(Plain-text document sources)
########################################

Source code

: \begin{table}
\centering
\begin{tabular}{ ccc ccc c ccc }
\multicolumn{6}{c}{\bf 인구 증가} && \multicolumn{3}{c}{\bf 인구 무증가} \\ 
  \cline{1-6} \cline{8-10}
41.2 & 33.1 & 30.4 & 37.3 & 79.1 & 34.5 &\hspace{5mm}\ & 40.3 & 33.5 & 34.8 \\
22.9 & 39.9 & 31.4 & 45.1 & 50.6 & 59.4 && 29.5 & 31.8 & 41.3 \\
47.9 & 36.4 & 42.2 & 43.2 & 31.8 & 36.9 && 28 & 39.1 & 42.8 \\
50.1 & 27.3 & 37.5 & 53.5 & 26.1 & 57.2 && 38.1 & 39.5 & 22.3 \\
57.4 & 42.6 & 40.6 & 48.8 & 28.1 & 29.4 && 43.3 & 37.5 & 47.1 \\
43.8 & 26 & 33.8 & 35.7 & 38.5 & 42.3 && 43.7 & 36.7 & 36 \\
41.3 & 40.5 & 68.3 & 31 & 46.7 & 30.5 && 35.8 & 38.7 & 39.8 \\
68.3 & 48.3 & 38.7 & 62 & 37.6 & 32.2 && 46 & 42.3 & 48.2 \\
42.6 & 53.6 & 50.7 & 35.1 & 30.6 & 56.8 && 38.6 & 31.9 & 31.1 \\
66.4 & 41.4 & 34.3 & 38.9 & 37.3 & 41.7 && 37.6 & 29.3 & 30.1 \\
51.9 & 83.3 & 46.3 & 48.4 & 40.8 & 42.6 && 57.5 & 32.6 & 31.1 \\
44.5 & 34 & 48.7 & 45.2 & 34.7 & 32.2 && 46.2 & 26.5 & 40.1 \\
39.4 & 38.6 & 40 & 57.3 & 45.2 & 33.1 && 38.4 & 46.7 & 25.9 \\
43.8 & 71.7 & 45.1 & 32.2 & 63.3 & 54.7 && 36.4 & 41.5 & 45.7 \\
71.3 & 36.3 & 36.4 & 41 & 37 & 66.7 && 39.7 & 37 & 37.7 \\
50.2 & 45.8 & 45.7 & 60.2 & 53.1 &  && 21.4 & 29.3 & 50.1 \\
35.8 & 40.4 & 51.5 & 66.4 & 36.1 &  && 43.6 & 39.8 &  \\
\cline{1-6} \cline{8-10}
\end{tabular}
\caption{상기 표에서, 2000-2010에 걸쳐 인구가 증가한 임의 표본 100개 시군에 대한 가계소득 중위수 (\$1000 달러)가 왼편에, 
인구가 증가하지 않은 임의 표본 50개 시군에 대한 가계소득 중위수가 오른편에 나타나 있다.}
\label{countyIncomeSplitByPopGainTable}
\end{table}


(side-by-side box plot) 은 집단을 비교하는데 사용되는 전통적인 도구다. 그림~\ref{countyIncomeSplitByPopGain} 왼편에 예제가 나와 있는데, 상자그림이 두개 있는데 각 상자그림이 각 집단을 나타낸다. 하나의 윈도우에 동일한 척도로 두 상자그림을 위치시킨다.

########################################

▸ **Your assignment**
Write out word for word only the lines from the start of the entries down to the line with "표에서, 2000-2010에 걸쳐", please, including both ends.

▸ **Expected answer**
Source code

: \begin{table}
\centering
\begin{tabular}{ ccc ccc c ccc }
\multicolumn{6}{c}{\bf 인구 증가} && \multicolumn{3}{c}{\bf 인구 무증가} \\ 
  \cline{1-6} \cline{8-10}
41.2 & 33.1 & 30.4 & 37.3 & 79.1 & 34.5 &\hspace{5mm}\ & 40.3 & 33.5 & 34.8 \\
22.9 & 39.9 & 31.4 & 45.1 & 50.6 & 59.4 && 29.5 & 31.8 & 41.3 \\
47.9 & 36.4 & 42.2 & 43.2 & 31.8 & 36.9 && 28 & 39.1 & 42.8 \\
50.1 & 27.3 & 37.5 & 53.5 & 26.1 & 57.2 && 38.1 & 39.5 & 22.3 \\
57.4 & 42.6 & 40.6 & 48.8 & 28.1 & 29.4 && 43.3 & 37.5 & 47.1 \\
43.8 & 26 & 33.8 & 35.7 & 38.5 & 42.3 && 43.7 & 36.7 & 36 \\
41.3 & 40.5 & 68.3 & 31 & 46.7 & 30.5 && 35.8 & 38.7 & 39.8 \\
68.3 & 48.3 & 38.7 & 62 & 37.6 & 32.2 && 46 & 42.3 & 48.2 \\
42.6 & 53.6 & 50.7 & 35.1 & 30.6 & 56.8 && 38.6 & 31.9 & 31.1 \\
66.4 & 41.4 & 34.3 & 38.9 & 37.3 & 41.7 && 37.6 & 29.3 & 30.1 \\
51.9 & 83.3 & 46.3 & 48.4 & 40.8 & 42.6 && 57.5 & 32.6 & 31.1 \\
44.5 & 34 & 48.7 & 45.2 & 34.7 & 32.2 && 46.2 & 26.5 & 40.1 \\
39.4 & 38.6 & 40 & 57.3 & 45.2 & 33.1 && 38.4 & 46.7 & 25.9 \\
43.8 & 71.7 & 45.1 & 32.2 & 63.3 & 54.7 && 36.4 & 41.5 & 45.7 \\
71.3 & 36.3 & 36.4 & 41 & 37 & 66.7 && 39.7 & 37 & 37.7 \\
50.2 & 45.8 & 45.7 & 60.2 & 53.1 &  && 21.4 & 29.3 & 50.1 \\
35.8 & 40.4 & 51.5 & 66.4 & 36.1 &  && 43.6 & 39.8 &  \\
\cline{1-6} \cline{8-10}
\end{tabular}
\caption{상기 표에서, 2000-2010에 걸쳐 인구가 증가한 임의 표본 100개 시군에 대한 가계소득 중위수 (\$1000 달러)가 왼편에, 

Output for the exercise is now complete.